Varias décadas de predominio
neoliberal han relegado en las sociedades modernas la percepción del futuro.
Estamos atrapados, según palabras del catedrático de Filosofía Social Daniel
Innerarity, en una dictadura del presente, en un imperialismo del tiempo en el
que todo horizonte está aquí, en el hoy mismo. El arquitecto, urbanista y
filósofo francés Paul Virilio acuñó el concepto “dromocracia” para definir a una
sociedad acelerada, prisionera de la velocidad. En este estado de cosas, parece
difícil que el hombre y la mujer modernos puedan pararse a reflexionar acerca de
los retos a los que nos enfrentamos a largo plazo, y sin embargo es
imprescindible que lo hagamos.
En este primer decenio del
siglo XXI los seres humanos hemos acentuado nuestra impaciencia; esperamos y
exigimos que cada una de nuestras necesidades, reales o inducidas, sean
satisfechas de forma inmediata, de tal manera que nuestro tiempo está encadenado
a la tiranía de las pequeñas decisiones (me refiero a las sociedades avanzadas,
naturalmente). Dice Innerarity que en esa mirada corta, en esa urgencia en el
consumo, “el futuro ha quedado totalmente desatendido, y tenemos la obligación
de recuperar el porvenir”.
En atender o no esa obligación
de levantar la mirada del ahora mismo y fijarla en el futuro nos va la
estabilidad de las democracias. El sociólogo José Felix Tezanos afirmó en
Almería hace unos días que estamos asistiendo al cambio más intenso y profundo
de la historia de la humanidad, un cambio rápido y global en el que apenas
reparamos y que nos conduce a un mañana en el que no parece que estemos
interesados en recapacitar. Sin embargo, ese mañana, ese futuro, está plagado de
retos absolutamente capitales, siendo el más importante de todos ellos el
incremento de las desigualdades sociales en un escenario global y la tendencia a
una gradual e injusta concentración del poder y la riqueza en pocas manos. La
idea de que el desarrollo y el bienestar de unos es consustancial a la
“inevitable” pobreza de otros no sólo es éticamente indecente sino que está
envenenada, y si el mundo no rectifica esa deriva, puesta en evidencia por la
quiebra del modelo económico neoliberal, el futuro al que no tenemos tiempo de
prestar atención se abrirá a nuestros pies como un vacío.

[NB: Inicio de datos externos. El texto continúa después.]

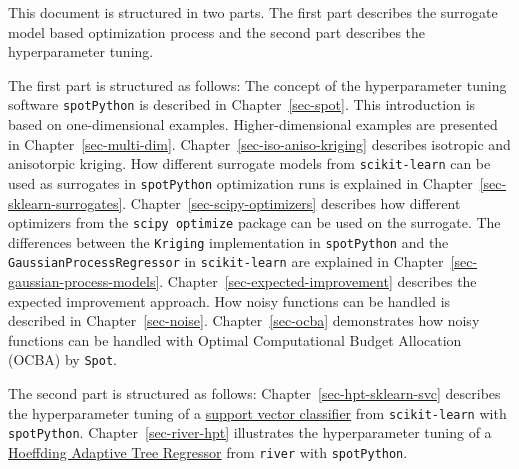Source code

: \documentclass[
  letterpaper,
  DIV=11,
  numbers=noendperiod]{scrreprt}
\begin{document}

This document is structured in two parts. The first part describes the
surrogate model based optimization process and the second part describes
the hyperparameter tuning.

The first part is structured as follows: The concept of the
hyperparameter tuning software \texttt{spotPython} is described in
Chapter~\ref{sec-spot}. This introduction is based on one-dimensional
examples. Higher-dimensional examples are presented in
Chapter~\ref{sec-multi-dim}. Chapter~\ref{sec-iso-aniso-kriging}
describes isotropic and anisotorpic kriging. How different surrogate
models from \texttt{scikit-learn} can be used as surrogates in
\texttt{spotPython} optimization runs is explained in
Chapter~\ref{sec-sklearn-surrogates}. Chapter~\ref{sec-scipy-optimizers}
describes how different optimizers from the \texttt{scipy\ optimize}
package can be used on the surrogate. The differences between the
\texttt{Kriging} implementation in \texttt{spotPython} and the
\texttt{GaussianProcessRegressor} in \texttt{scikit-learn} are explained
in Chapter~\ref{sec-gaussian-process-models}.
Chapter~\ref{sec-expected-improvement} describes the expected
improvement approach. How noisy functions can be handled is described in
Chapter~\ref{sec-noise}. Chapter~\ref{sec-ocba} demonstrates how noisy
functions can be handled with Optimal Computational Budget Allocation
(OCBA) by \texttt{Spot}.

The second part is structured as follows:
Chapter~\ref{sec-hpt-sklearn-svc} describes the hyperparameter tuning of
a
\href{https://scikit-learn.org/stable/modules/generated/sklearn.svm.SVC.html\#sklearn.svm.SVCriver\%20python}{support
vector classifier} from \texttt{scikit-learn} with \texttt{spotPython}.
Chapter~\ref{sec-river-hpt} illustrates the hyperparameter tuning of a
\href{https://riverml.xyz/0.18.0/api/tree/HoeffdingAdaptiveTreeRegressor/}{Hoeffding
Adaptive Tree Regressor} from \texttt{river} with \texttt{spotPython}.
\end{document}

Estamos, por tanto, obligados
a impedir que el presente hipoteque el futuro y lo haga prisionero del pasado,
es decir, prisionero de nuestras malas decisiones o de las decisiones que
debimos tomar y no tomamos: de la educación que debimos extender a todos los
rincones de la tierra, del hambre que debimos combatir, del medio ambiente de
teníamos la obligación de proteger. Dice Daniel Innerarity, cruda pero
certeramente, que reflexionar sobre el futuro y asumirlo con todas su
incertidumbres puede evitar que acabemos por convertirlo en el “basurero del
presente”, y es ésa una imagen tan poderosa y letal por sí misma que ya agita la
conciencia: bien podríamos empezar por ella nuestra reflexión individual.